We have to write a function to check if two given strings are anagrams are not.
We can solve this problem in two different ways. The first way is to sort the two strings and compare them. If they are equal, they are anagrams; otherwise they are not. The intuition behind this is by sorting the letters in the string, it forms a unique pattern. All anagrams must transform to this unique pattern when they are sorted.
For example when we sort the letters in the string ‘listen’ or ‘silent’ it becomes
‘eilnst’
Here is the Java function which implements the first method.

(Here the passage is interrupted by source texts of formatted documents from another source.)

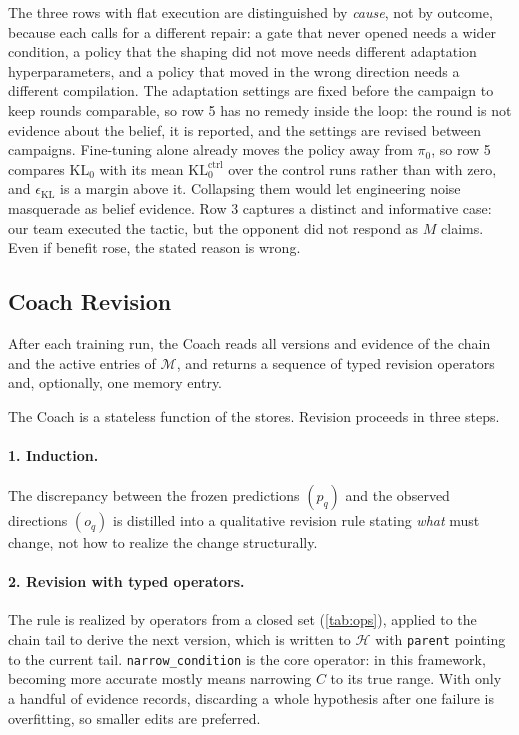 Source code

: \documentclass[11pt]{article}
\newcommand{\Hst}{\mathcal{H}}           %
\newcommand{\Mst}{\mathcal{M}}           %
\newcommand{\code}[1]{\texttt{\small #1}}
\begin{document}
The three rows with flat execution are distinguished by \emph{cause}, not by outcome, because each calls for a different repair: a gate that never opened needs a wider condition, a policy that the shaping did not move needs different adaptation hyperparameters, and a policy that moved in the wrong direction needs a different compilation.
The adaptation settings are fixed before the campaign to keep rounds comparable, so row 5 has no remedy inside the loop: the round is not evidence about the belief, it is reported, and the settings are revised between campaigns.
Fine-tuning alone already moves the policy away from $\pi_0$, so row 5 compares $\mathrm{KL}_0$ with its mean $\mathrm{KL}_0^{\mathrm{ctrl}}$ over the control runs rather than with zero, and $\epsilon_{\mathrm{KL}}$ is a margin above it.
Collapsing them would let engineering noise masquerade as belief evidence.
Row 3 captures a distinct and informative case: our team executed the tactic, but the opponent did not respond as $M$ claims.
Even if benefit rose, the stated reason is wrong.

\subsection{Coach Revision}
\label{sec:revision}

After each training run, the Coach reads all versions and evidence of the chain and the active entries of $\Mst$, and returns a sequence of typed revision operators and, optionally, one memory entry.

The Coach is a stateless function of the stores. Revision proceeds in three steps.

\paragraph{1. Induction.}
The discrepancy between the frozen predictions $(p_q)$ and the observed directions $(o_q)$ is distilled into a qualitative revision rule stating \emph{what} must change, not how to realize the change structurally.

\paragraph{2. Revision with typed operators.}
The rule is realized by operators from a closed set (\cref{tab:ops}), applied to the chain tail to derive the next version, which is written to $\Hst$ with \code{parent} pointing to the current tail.
\code{narrow\_condition} is the core operator: in this framework, becoming more accurate mostly means narrowing $C$ to its true range.
With only a handful of evidence records, discarding a whole hypothesis after one failure is overfitting, so smaller edits are preferred.
\end{document}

Here I have used separate strings to hold the sorted sequence so that the original strings are not modified. If the original strings can be modified, we can avoid using the extra String variables.
public static boolean areAnagrams(String strFirst, String strSecond )
{
char [] charArray = strFirst.toCharArray();
Arrays.sort(charArray);
String strFirstSort = new String( charArray );
charArray = strSecond.toCharArray();
Arrays.sort(charArray);
String strSecondSort = new String( charArray );
return strFirstSort.equals(strSecondSort);
}
Method#2:
The second method is to count the letters in both the strings and match the counts. If the letter count of both the strings is same, then we can conclude that they are anagrams.
In the following Java implementation we do not count the frequencies of letters in both the strings, but we calculate the counts for just one string.
public static boolean areAnagrams(String strFirst, String strSecond )
{
//Assume ASCII charset of size 256 alphabets
int[] charCount = new int[256];
getCharCount(strFirst,charCount);
for( int i = 0; i < strSecond.length(); i++ )
{
char ch = strSecond.charAt(i);
// If count of ch is more in second string, return false
if( charCount[ch] <= 0 )
return false;
else
charCount[ch]--;
}
for( int i = 0; i < 256; i++ )
{
if( charCount[i] > 0 )
return false;
}
return true;
}
public static void getCharCount(String strInput, int[] charCount)
{
for( int i = 0; i < strInput.length(); i++ )
{
charCount[ strInput.charAt(i)]++;
}
}
Then we iterate through the characters of the second string, we try to decrement the frequency of each character. If we found a zero, that means that particular character has appeared more number of times in the second string, then we can say that they are not anagrams. Otherwise we decrement the count of that character.
Finally we check the count array if they have any non-zero entries. If they are anagrams, we have all zero entries in count array.
Note: We have considered the space also as a significant character in the above programs. So ‘school master’ can not be anagram of ‘the classroom’ even though they contain same letters. Also the input strings are case-sensitive.